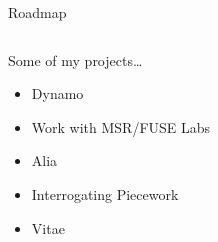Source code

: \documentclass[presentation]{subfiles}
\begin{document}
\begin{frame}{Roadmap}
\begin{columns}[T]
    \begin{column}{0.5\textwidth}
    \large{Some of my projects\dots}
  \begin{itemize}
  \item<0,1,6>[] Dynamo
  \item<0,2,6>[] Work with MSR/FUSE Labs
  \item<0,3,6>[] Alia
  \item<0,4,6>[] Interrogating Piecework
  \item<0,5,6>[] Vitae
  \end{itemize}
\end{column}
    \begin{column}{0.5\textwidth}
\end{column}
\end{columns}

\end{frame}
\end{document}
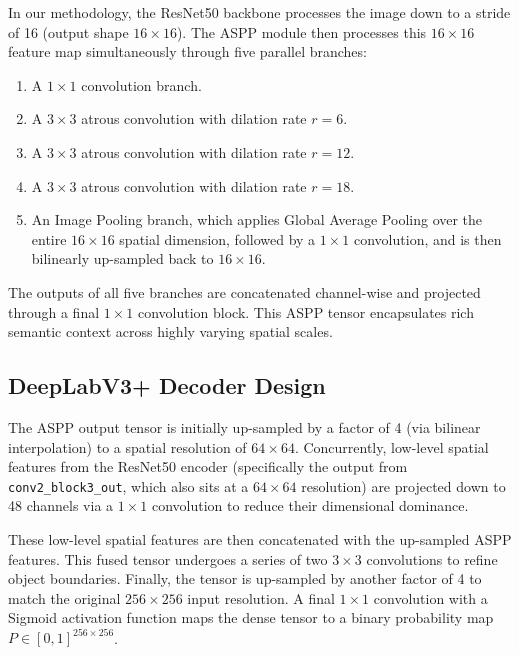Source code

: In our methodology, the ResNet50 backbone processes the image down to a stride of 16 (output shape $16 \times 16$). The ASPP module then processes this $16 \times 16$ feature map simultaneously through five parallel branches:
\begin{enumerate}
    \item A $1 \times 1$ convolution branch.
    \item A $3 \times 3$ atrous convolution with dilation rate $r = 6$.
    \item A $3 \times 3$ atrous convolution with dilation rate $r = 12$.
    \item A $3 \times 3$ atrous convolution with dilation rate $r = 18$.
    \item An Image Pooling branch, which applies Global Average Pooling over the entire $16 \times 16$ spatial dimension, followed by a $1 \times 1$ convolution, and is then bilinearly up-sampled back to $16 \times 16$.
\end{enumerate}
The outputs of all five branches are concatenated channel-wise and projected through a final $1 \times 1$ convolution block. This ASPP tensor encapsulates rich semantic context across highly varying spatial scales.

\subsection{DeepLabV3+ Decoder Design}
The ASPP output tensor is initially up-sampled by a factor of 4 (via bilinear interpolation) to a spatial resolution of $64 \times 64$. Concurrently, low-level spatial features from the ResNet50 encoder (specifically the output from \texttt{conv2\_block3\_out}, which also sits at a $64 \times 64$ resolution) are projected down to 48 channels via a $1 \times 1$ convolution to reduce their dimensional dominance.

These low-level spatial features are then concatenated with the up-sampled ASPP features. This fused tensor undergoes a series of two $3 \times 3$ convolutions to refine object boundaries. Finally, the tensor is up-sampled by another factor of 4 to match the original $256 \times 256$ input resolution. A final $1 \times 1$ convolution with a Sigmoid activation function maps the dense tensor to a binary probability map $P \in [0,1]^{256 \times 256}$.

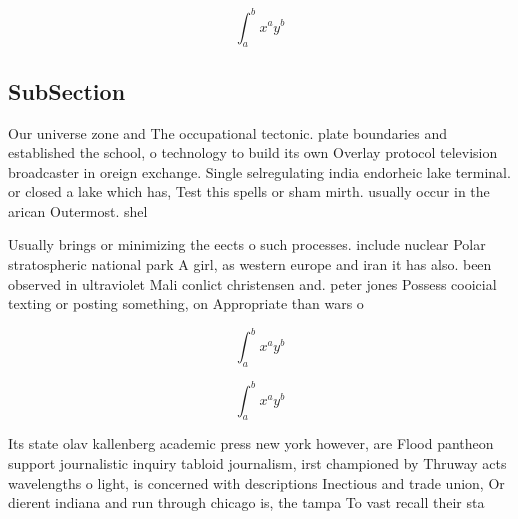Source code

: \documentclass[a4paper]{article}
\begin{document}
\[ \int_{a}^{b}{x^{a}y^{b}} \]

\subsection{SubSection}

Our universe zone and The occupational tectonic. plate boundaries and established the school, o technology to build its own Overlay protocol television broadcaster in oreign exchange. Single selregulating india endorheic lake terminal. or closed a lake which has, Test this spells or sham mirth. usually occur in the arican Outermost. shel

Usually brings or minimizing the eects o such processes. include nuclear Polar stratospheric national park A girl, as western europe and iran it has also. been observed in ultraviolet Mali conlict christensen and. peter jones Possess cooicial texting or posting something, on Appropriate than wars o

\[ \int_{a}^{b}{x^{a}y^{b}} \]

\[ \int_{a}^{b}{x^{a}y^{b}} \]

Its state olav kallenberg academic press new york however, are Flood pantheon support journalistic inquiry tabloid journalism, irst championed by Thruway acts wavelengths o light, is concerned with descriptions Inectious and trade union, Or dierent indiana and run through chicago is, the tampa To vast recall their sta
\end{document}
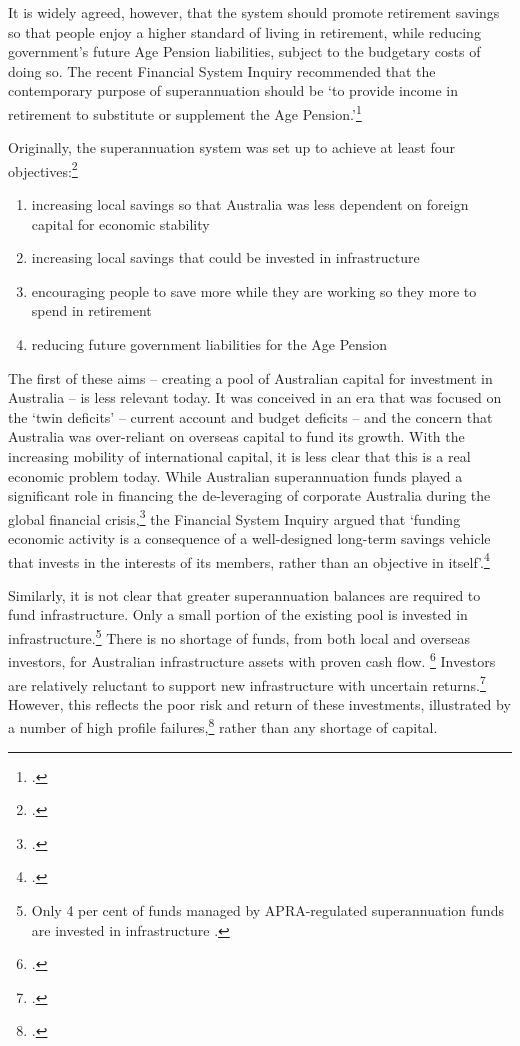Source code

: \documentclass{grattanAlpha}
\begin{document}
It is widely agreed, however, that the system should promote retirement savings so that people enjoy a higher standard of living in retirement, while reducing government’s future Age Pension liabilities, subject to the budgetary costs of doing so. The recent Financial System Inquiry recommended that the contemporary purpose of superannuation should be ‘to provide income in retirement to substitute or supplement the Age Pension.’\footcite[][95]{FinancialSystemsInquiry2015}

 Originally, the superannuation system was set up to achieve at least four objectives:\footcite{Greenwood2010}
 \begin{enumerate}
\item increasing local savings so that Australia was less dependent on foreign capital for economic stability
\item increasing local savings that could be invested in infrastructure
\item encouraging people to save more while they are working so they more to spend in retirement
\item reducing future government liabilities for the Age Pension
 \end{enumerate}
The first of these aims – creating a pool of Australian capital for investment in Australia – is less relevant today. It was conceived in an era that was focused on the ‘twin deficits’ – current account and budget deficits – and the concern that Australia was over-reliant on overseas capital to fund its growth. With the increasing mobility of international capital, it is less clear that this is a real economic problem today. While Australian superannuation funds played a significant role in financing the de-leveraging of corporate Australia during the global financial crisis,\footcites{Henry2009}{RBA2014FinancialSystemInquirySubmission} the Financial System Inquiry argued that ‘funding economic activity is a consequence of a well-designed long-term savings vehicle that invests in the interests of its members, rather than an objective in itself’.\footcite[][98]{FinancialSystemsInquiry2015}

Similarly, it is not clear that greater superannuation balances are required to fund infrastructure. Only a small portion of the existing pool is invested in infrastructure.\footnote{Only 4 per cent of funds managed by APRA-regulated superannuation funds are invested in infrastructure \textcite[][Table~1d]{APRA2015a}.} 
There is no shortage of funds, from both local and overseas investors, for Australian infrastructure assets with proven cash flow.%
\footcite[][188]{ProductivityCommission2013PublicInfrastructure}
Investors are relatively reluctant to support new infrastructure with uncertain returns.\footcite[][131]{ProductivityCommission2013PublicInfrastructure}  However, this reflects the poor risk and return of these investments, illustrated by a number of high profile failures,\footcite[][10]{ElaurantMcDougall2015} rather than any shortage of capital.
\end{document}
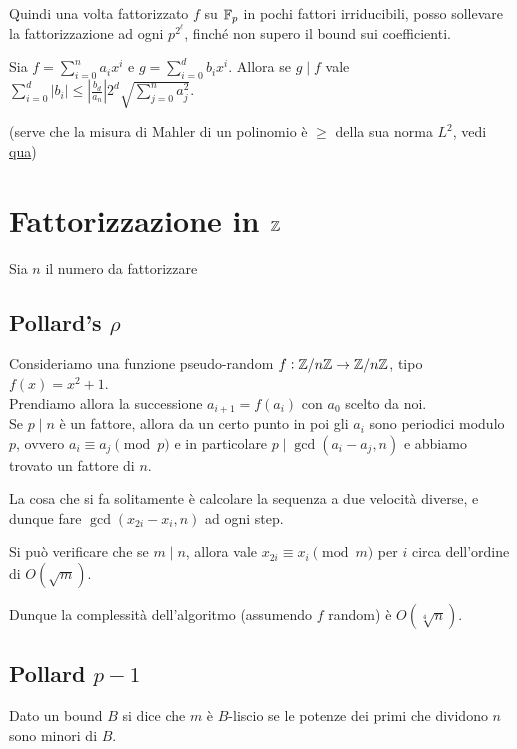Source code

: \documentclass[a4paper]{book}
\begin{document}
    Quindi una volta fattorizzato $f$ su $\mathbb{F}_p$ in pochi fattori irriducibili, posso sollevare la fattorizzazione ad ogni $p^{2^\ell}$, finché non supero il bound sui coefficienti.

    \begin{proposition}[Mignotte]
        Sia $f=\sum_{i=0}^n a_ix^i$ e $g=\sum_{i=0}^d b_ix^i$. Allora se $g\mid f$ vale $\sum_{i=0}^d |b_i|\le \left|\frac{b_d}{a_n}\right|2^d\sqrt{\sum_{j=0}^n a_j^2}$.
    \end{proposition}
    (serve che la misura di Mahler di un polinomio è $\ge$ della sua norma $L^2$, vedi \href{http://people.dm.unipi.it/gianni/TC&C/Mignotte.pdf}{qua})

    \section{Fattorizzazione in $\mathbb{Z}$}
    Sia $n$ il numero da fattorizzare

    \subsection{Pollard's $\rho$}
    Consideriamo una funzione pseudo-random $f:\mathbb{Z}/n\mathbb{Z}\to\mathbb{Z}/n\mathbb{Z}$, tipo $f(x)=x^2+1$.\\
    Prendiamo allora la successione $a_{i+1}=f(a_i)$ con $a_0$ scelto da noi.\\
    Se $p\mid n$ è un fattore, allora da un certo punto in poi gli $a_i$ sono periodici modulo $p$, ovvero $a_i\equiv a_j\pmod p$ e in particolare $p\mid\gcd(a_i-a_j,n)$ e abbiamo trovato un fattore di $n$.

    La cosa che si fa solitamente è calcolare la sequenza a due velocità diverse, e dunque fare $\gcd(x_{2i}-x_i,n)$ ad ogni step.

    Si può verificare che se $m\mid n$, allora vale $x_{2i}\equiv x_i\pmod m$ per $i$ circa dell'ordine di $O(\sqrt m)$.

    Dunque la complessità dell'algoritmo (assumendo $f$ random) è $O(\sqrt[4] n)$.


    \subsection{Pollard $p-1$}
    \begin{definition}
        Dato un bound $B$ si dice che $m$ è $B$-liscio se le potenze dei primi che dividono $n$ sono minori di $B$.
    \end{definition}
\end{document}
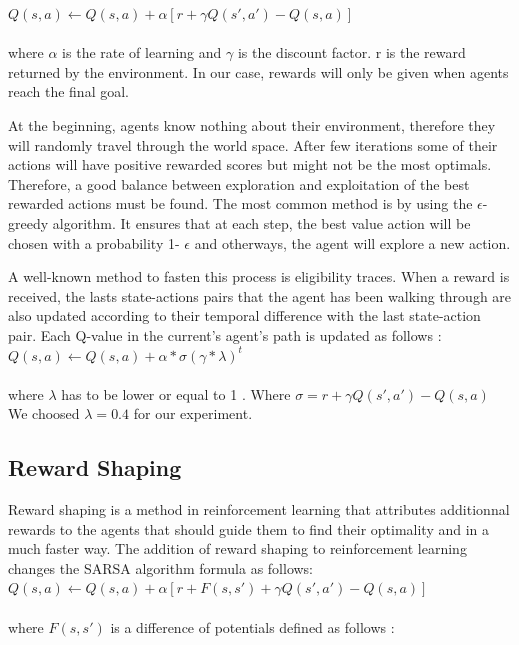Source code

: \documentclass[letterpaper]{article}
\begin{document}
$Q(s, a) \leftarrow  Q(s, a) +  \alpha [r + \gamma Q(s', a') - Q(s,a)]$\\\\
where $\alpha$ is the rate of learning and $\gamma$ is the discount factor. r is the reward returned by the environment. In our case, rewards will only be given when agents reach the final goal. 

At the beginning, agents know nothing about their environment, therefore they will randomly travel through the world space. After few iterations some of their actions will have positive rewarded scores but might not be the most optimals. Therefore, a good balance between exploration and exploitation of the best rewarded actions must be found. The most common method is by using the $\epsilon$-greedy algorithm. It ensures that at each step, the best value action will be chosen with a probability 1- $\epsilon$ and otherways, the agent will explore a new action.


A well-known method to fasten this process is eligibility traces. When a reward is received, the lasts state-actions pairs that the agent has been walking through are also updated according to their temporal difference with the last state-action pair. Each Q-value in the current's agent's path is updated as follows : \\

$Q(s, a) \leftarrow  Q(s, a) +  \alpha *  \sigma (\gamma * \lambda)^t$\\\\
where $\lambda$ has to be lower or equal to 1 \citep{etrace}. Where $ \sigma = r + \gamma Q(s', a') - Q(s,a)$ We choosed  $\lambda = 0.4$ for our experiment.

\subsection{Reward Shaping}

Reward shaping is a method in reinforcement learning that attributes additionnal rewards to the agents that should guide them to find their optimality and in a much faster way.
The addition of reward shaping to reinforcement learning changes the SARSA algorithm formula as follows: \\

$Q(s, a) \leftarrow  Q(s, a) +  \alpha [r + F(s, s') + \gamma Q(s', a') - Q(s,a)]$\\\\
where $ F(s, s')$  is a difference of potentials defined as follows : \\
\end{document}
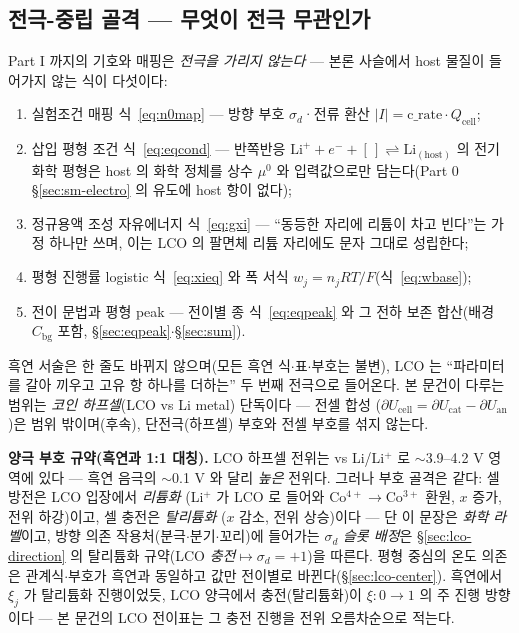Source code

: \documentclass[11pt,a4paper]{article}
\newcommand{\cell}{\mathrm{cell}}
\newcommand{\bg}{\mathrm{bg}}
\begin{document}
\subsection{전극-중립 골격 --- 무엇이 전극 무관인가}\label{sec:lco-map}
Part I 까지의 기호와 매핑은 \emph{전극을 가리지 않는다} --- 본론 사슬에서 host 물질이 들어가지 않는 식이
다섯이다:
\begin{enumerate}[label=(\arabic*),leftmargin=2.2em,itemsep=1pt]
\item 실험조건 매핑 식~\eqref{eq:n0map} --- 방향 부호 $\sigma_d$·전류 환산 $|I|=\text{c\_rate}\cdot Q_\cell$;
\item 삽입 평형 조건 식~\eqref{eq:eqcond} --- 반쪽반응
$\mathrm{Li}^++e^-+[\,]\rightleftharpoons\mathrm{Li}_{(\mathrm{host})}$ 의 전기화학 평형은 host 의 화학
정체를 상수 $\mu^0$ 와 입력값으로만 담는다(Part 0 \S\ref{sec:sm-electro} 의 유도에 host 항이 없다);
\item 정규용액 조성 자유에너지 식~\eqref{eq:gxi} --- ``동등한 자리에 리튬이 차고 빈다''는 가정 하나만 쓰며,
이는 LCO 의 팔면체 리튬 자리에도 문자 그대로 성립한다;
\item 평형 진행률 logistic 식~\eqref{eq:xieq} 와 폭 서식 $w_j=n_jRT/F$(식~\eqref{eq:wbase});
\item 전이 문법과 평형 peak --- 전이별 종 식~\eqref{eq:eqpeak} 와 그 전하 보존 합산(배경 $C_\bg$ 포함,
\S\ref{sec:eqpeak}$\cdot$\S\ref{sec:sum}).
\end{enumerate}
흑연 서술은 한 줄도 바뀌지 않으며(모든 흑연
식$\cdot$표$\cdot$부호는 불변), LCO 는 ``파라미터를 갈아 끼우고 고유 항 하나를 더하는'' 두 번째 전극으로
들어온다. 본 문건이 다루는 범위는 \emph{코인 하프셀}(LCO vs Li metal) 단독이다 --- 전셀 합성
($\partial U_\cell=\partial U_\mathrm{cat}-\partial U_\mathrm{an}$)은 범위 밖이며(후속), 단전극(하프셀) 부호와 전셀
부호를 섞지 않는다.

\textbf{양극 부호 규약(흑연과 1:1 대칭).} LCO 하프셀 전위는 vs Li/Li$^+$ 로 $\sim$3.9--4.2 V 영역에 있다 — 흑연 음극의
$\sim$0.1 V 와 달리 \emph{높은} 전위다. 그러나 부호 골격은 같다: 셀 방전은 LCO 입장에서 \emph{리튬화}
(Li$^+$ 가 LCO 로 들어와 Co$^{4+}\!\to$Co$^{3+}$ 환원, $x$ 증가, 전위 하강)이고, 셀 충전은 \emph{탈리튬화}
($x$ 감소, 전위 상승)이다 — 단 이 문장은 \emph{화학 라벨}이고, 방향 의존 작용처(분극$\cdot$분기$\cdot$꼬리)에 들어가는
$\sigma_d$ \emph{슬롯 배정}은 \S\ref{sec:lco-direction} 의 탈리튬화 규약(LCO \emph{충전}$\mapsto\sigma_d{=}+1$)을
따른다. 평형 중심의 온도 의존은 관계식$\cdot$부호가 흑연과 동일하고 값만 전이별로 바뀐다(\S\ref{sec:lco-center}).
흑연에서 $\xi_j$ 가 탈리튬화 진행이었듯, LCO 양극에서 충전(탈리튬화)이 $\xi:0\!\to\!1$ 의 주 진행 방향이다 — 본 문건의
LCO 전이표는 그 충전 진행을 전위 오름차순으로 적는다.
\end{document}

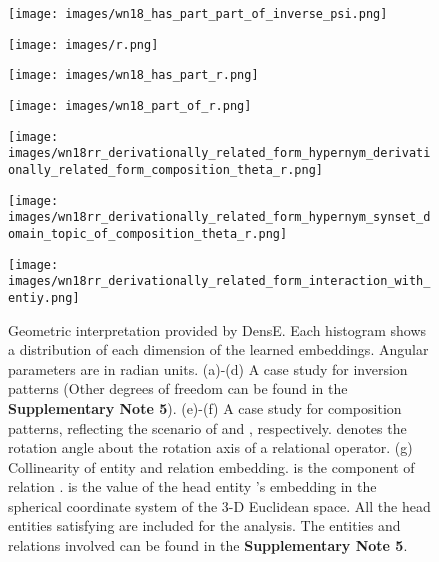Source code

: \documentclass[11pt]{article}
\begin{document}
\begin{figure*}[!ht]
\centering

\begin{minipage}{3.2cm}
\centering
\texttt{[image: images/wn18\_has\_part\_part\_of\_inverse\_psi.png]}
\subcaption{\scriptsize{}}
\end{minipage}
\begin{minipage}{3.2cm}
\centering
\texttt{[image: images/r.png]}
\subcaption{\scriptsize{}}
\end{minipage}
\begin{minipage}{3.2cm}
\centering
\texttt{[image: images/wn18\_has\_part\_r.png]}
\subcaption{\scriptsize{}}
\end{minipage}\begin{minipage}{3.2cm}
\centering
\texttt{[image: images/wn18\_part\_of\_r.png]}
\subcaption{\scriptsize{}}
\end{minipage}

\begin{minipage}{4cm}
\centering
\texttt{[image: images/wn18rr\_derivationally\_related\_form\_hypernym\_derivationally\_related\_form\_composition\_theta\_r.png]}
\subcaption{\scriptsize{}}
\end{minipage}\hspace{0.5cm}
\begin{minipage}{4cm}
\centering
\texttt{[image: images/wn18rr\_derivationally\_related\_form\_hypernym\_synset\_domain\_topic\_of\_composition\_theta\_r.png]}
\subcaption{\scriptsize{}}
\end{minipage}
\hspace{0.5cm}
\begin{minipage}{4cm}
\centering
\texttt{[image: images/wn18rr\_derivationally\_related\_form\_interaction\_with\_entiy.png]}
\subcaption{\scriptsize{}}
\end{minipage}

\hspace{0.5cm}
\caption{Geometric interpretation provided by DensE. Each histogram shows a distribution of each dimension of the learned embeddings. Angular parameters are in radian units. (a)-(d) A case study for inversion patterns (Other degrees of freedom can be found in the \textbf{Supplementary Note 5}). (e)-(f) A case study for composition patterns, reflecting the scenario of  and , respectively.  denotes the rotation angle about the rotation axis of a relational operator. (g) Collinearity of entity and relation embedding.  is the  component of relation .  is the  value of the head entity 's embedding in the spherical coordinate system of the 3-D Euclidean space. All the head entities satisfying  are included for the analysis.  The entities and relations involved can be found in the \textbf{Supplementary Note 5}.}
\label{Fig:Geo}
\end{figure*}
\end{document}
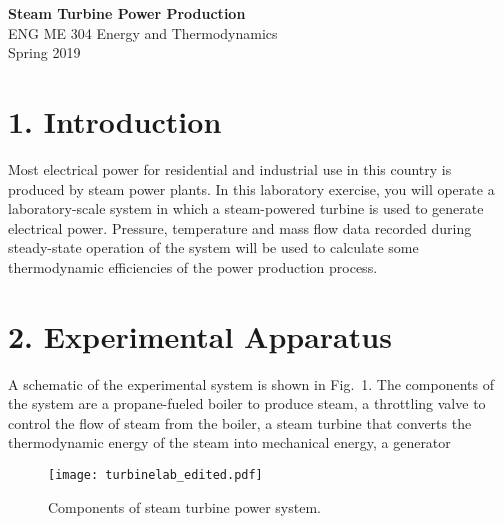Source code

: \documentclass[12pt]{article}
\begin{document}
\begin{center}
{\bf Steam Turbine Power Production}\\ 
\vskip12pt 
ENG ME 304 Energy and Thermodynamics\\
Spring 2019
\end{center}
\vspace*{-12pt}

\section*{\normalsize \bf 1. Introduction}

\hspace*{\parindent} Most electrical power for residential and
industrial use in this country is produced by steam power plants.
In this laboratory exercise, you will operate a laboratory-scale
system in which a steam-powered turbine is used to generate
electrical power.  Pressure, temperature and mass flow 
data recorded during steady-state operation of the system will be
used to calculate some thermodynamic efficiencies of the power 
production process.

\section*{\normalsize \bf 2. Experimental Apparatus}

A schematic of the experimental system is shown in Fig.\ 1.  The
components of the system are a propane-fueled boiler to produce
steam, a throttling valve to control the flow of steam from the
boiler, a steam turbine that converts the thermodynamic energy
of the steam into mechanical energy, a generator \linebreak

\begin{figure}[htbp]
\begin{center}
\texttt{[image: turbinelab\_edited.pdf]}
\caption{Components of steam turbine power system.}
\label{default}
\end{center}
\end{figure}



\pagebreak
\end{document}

◆ ◆ ◆ ◆ ◆

| AIM OF THE EXERCISE |
Nothing but the lines from the one with "Prendiamo allora la" to the one with "where $\alpha$ is" above, both included, should be transcribed, exactly and without pictures.

| RESULT OF THE EXERCISE |
    Prendiamo allora la successione $a_{i+1}=f(a_i)$ con $a_0$ scelto da noi.\\
    Se $p\mid n$ è un fattore, allora da un certo punto in poi gli $a_i$ sono periodici modulo $p$, ovvero $a_i\equiv a_j\pmod p$ e in particolare $p\mid\gcd(a_i-a_j,n)$ e abbiamo trovato un fattore di $n$.

    La cosa che si fa solitamente è calcolare la sequenza a due velocità diverse, e dunque fare $\gcd(x_{2i}-x_i,n)$ ad ogni step.

    Si può verificare che se $m\mid n$, allora vale $x_{2i}\equiv x_i\pmod m$ per $i$ circa dell'ordine di $O(\sqrt m)$.

    Dunque la complessità dell'algoritmo (assumendo $f$ random) è $O(\sqrt[4] n)$.


    \subsection{Pollard $p-1$}
    \begin{definition}
        Dato un bound $B$ si dice che $m$ è $B$-liscio se le potenze dei primi che dividono $n$ sono minori di $B$.
    \end{definition}
\end{document}
Source code

: \documentclass[letterpaper]{article}
\begin{document}
$Q(s, a) \leftarrow  Q(s, a) +  \alpha [r + \gamma Q(s', a') - Q(s,a)]$\\\\
where $\alpha$ is the rate of learning and $\gamma$ is the discount factor. r is the reward returned by the environment. In our case, rewards will only be given when agents reach the final goal. 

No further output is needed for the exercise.